This apparatus could detect biomarkers or chemical waste in soil.
The hydrocyclone- filtration extractor (HFE), now undergoing development, is a simple, robust apparatus for processing large amounts of soil to extract trace amounts of microorganisms, soluble organic compounds, and other biomarkers from soil and to concentrate the extracts in amounts sufficient to enable such traditional assays as cell culturing, deoxyribonucleic acid (DNA) analysis, and isotope analysis. Originally intended for incorporation into a suite of instruments for detecting signs of life on Mars, the HFE could also be used on Earth for similar purposes, including detecting trace amounts of biomarkers or chemical wastes in soils.
In addition to a conical separator vessel typical of a hydrocyclone, the HFE includes a pump, a sample container, an electropositive nanoparticle filter, and associated plumbing (see figure). The hydrocyclone serves to separate both cellular-sized particles (<5 μm) and dissolved organic compounds from the bulk soil (consisting mostly of particles larger than 5 μm). The electropositive filter serves to capture cellular biomass and remove particles from the extract with maximal capacity (that is, minimal clogging).

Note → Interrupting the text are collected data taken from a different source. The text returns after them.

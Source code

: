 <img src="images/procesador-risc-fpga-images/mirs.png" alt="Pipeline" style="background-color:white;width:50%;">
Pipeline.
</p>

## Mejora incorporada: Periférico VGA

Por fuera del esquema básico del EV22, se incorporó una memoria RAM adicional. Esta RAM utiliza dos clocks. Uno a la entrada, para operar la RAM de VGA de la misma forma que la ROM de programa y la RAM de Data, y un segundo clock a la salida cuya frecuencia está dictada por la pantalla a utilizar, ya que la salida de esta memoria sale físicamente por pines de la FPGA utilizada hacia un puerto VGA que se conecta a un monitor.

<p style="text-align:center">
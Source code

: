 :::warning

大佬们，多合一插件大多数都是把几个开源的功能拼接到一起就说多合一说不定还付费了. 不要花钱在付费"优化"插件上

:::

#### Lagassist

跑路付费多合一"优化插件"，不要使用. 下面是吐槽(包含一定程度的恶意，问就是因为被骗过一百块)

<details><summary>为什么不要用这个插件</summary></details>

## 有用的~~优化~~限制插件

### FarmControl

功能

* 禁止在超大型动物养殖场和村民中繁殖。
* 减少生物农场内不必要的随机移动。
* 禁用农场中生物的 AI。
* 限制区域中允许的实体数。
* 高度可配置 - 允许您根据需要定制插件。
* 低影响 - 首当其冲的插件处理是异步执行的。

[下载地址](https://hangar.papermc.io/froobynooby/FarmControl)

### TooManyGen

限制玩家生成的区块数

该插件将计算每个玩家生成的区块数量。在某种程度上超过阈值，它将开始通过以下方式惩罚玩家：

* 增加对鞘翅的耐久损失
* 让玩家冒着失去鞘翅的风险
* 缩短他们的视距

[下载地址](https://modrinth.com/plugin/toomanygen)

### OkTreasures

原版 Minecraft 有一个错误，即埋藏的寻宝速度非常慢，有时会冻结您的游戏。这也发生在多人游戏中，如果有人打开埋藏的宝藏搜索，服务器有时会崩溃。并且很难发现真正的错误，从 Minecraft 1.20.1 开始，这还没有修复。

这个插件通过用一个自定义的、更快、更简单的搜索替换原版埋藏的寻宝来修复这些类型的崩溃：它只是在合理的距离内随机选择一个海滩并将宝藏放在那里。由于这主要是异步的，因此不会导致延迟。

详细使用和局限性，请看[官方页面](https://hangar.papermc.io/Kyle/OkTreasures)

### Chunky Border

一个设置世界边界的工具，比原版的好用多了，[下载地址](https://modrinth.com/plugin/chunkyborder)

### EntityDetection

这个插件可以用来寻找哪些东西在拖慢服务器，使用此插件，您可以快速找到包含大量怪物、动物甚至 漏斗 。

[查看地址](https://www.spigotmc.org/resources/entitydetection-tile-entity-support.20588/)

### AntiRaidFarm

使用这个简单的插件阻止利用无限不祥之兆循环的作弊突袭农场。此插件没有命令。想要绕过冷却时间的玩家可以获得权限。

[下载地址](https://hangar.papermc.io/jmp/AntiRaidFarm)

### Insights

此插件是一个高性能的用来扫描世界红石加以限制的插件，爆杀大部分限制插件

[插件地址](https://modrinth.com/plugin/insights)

The soil sample is prepared by mixing it with sterile water or another suitable solvent to form a slurry, which is pumped to the hydrocyclone separator vessel in tangential streams at the top (wide) end to form two concentric opposing vortices at high hydrodynamic pressures to effect separation based on particle size. The spinning motion of the injected slurry is accelerated by the conical taper, creating a large centrifugal force that causes the larger particles to rapidly separate from the rest of the flow and leave the vessel as part of underflow through the bottom (narrow) end of the separator vessel. The liquid containing suspended particles smaller than 5 μm leaves the vessel as the overflow (which is larger than the underflow) at the top (wide) end of the vessel. The overflow is then fed through the filter.
The filter contains electropositive aluminum nanotubes embedded in a glass-fiber matrix. The filter has a nominal pore size of 2 μm, but can collect biological particles having sizes down to fractions of a micron, on the basis of electrostatic charge, without clogging. The combination of the hydrocyclone and the electropositive nanoparticle filter is capable of extracting 99 percent of particles smaller than 5 μm from the soil sample and retaining them for analysis. In the prototype HFE depicted schematically in the filter, the underflow and the effluent from the filter are fed back to the sample container. It is envisioned that the fully developed HFE could operate in a continuous-flow mode, making it possible to extract biomarkers from a large volume (e.g., 1 m3) of soil using a minimal amount (e.g., 1 L) of solvent.